Problem to work on:
Each line of the data must be reproduced as it appears.

Records provided:

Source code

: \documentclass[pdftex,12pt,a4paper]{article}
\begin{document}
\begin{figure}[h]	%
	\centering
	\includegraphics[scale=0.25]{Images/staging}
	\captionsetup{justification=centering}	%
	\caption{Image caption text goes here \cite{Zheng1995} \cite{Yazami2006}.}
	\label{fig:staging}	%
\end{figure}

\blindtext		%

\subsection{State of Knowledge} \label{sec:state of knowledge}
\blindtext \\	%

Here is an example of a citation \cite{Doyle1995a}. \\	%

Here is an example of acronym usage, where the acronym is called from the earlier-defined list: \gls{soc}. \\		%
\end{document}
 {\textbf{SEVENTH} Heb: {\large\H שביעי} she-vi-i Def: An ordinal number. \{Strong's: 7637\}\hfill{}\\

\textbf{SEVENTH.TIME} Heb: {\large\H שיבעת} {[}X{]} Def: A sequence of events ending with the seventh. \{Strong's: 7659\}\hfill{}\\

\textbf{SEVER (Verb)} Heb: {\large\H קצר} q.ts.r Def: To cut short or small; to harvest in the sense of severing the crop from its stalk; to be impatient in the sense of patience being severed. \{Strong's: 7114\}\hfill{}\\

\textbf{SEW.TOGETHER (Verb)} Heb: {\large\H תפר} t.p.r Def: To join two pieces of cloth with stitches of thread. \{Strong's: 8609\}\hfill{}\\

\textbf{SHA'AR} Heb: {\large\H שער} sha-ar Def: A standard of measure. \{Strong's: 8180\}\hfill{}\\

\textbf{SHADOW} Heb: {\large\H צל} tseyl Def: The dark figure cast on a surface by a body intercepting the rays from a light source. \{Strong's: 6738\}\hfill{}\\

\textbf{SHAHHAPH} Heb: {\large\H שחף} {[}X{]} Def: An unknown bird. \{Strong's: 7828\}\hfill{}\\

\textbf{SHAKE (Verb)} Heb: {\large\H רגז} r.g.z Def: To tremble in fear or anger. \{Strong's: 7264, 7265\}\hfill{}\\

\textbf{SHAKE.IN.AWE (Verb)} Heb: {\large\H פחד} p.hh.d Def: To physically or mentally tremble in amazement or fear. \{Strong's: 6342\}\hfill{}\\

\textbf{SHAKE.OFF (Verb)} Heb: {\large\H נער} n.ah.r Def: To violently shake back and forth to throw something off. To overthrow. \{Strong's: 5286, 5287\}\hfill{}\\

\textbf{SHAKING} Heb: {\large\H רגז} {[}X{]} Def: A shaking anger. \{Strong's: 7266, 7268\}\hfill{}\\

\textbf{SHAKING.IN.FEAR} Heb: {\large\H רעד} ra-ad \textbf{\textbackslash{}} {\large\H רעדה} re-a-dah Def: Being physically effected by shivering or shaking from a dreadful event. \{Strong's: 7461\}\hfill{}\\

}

Solution for this problem:
Source code

: \documentclass[pdftex,12pt,a4paper]{article}
\begin{document}
\begin{figure}[h]	%
	\centering
	\includegraphics[scale=0.25]{Images/staging}
	\captionsetup{justification=centering}	%
	\caption{Image caption text goes here \cite{Zheng1995} \cite{Yazami2006}.}
	\label{fig:staging}	%
\end{figure}

\blindtext		%

\subsection{State of Knowledge} \label{sec:state of knowledge}
\blindtext \\	%

Here is an example of a citation \cite{Doyle1995a}. \\	%

Here is an example of acronym usage, where the acronym is called from the earlier-defined list: \gls{soc}. \\		%
\end{document}
 {\textbf{SEVENTH} Heb: {\large\H שביעי} she-vi-i Def: An ordinal number. \{Strong's: 7637\}\hfill{}\\

\textbf{SEVENTH.TIME} Heb: {\large\H שיבעת} {[}X{]} Def: A sequence of events ending with the seventh. \{Strong's: 7659\}\hfill{}\\

\textbf{SEVER (Verb)} Heb: {\large\H קצר} q.ts.r Def: To cut short or small; to harvest in the sense of severing the crop from its stalk; to be impatient in the sense of patience being severed. \{Strong's: 7114\}\hfill{}\\

\textbf{SEW.TOGETHER (Verb)} Heb: {\large\H תפר} t.p.r Def: To join two pieces of cloth with stitches of thread. \{Strong's: 8609\}\hfill{}\\

\textbf{SHA'AR} Heb: {\large\H שער} sha-ar Def: A standard of measure. \{Strong's: 8180\}\hfill{}\\

\textbf{SHADOW} Heb: {\large\H צל} tseyl Def: The dark figure cast on a surface by a body intercepting the rays from a light source. \{Strong's: 6738\}\hfill{}\\

\textbf{SHAHHAPH} Heb: {\large\H שחף} {[}X{]} Def: An unknown bird. \{Strong's: 7828\}\hfill{}\\

\textbf{SHAKE (Verb)} Heb: {\large\H רגז} r.g.z Def: To tremble in fear or anger. \{Strong's: 7264, 7265\}\hfill{}\\

\textbf{SHAKE.IN.AWE (Verb)} Heb: {\large\H פחד} p.hh.d Def: To physically or mentally tremble in amazement or fear. \{Strong's: 6342\}\hfill{}\\

\textbf{SHAKE.OFF (Verb)} Heb: {\large\H נער} n.ah.r Def: To violently shake back and forth to throw something off. To overthrow. \{Strong's: 5286, 5287\}\hfill{}\\

\textbf{SHAKING} Heb: {\large\H רגז} {[}X{]} Def: A shaking anger. \{Strong's: 7266, 7268\}\hfill{}\\

\textbf{SHAKING.IN.FEAR} Heb: {\large\H רעד} ra-ad \textbf{\textbackslash{}} {\large\H רעדה} re-a-dah Def: Being physically effected by shivering or shaking from a dreadful event. \{Strong's: 7461\}\hfill{}\\

}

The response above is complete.